“Think how I shall laugh at you when, at length, by the efficacy of my prayers, of my faith, and of my piety.... You smile? Nay do not smile; some wonderful cases have been seen—some of the instances I could tell you of would astonish you.”
“Then do not tell me of them,” said Leon, turning his wife’s face from side to side, as he still held her chin between his finger and thumb.
“Yes, cases that seem incredible—cases of wicked men who have been converted;—and you are not wicked.”

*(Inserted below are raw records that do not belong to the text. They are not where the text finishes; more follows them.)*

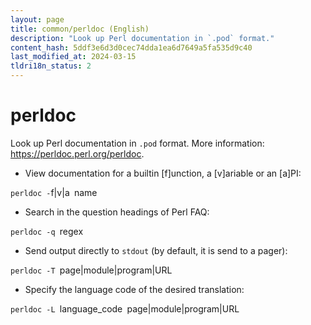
 ```yaml
---
layout: page
title: common/perldoc (English)
description: "Look up Perl documentation in `.pod` format."
content_hash: 5ddf3e6d3d0cec74dda1ea6d7649a5fa535d9c40
last_modified_at: 2024-03-15
tldri18n_status: 2
---
```

# perldoc

Look up Perl documentation in `.pod` format.
More information: <https://perldoc.perl.org/perldoc>.

- View documentation for a builtin [f]unction, a [v]ariable or an [a]PI:

`perldoc -`<span class="tldr-var badge badge-pill bg-dark-lm bg-white-dm text-white-lm text-dark-dm font-weight-bold">f|v|a</span>` `<span class="tldr-var badge badge-pill bg-dark-lm bg-white-dm text-white-lm text-dark-dm font-weight-bold">name</span>

- Search in the question headings of Perl FAQ:

`perldoc -q `<span class="tldr-var badge badge-pill bg-dark-lm bg-white-dm text-white-lm text-dark-dm font-weight-bold">regex</span>

- Send output directly to `stdout` (by default, it is send to a pager):

`perldoc -T `<span class="tldr-var badge badge-pill bg-dark-lm bg-white-dm text-white-lm text-dark-dm font-weight-bold">page|module|program|URL</span>

- Specify the language code of the desired translation:

`perldoc -L `<span class="tldr-var badge badge-pill bg-dark-lm bg-white-dm text-white-lm text-dark-dm font-weight-bold">language_code</span>` `<span class="tldr-var badge badge-pill bg-dark-lm bg-white-dm text-white-lm text-dark-dm font-weight-bold">page|module|program|URL</span>
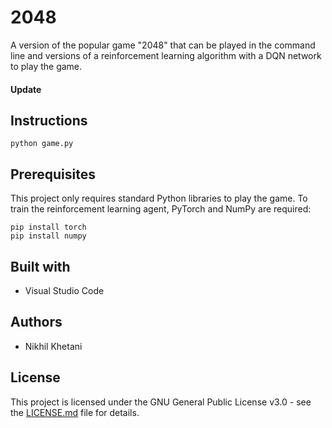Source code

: # 2048
A version of the popular game "2048" that can be played in the command line and versions of a reinforcement learning algorithm with a DQN network to play the game.

#### Update 

## Instructions
```
python game.py
```
## Prerequisites
This project only requires standard Python libraries to play the game.
To train the reinforcement learning agent, PyTorch and NumPy are required:
```
pip install torch
pip install numpy
```
## Built with
+ Visual Studio Code

## Authors
+ Nikhil Khetani

## License
This project is licensed under the GNU General Public License v3.0 - see the [LICENSE.md](/LICENSE) file for details.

“Then I have not been denounced as a reprobate yet? Make yourself easy my dear, all in good time. Thanks for your friends’ good opinion of me—while it lasts!”
María threw her arms round him, and clasping his head to her bosom, kissed his forehead.
“You will come to me yet,” she said, “you will be a devout Catholic and be one with me in the practice of my beautiful religion....”
“I!”
“Yes, you. You will come to my arms!—How happy we may be then—I love you; you know how I love you!”
And how handsome, how lovely she was! Leon could not but feel the irresistible charm of such perfect beauty of face and form—of eyes whose depths seemed as translucent and as mysterious as the sea when we peer into the waters to find some lost treasure at the bottom.
María went across the room and stood in front of a mirror, raising her hands to let down her hair. The black tresses fell on her shoulders, which could not in justice be compared to cold hard marble since they were of the tenderest texture; but there is Parian flesh, though mysticism calls it clay, and the Divine Artificer has used it to form some few human statues which hardly seem to need a soul to give them life and beauty.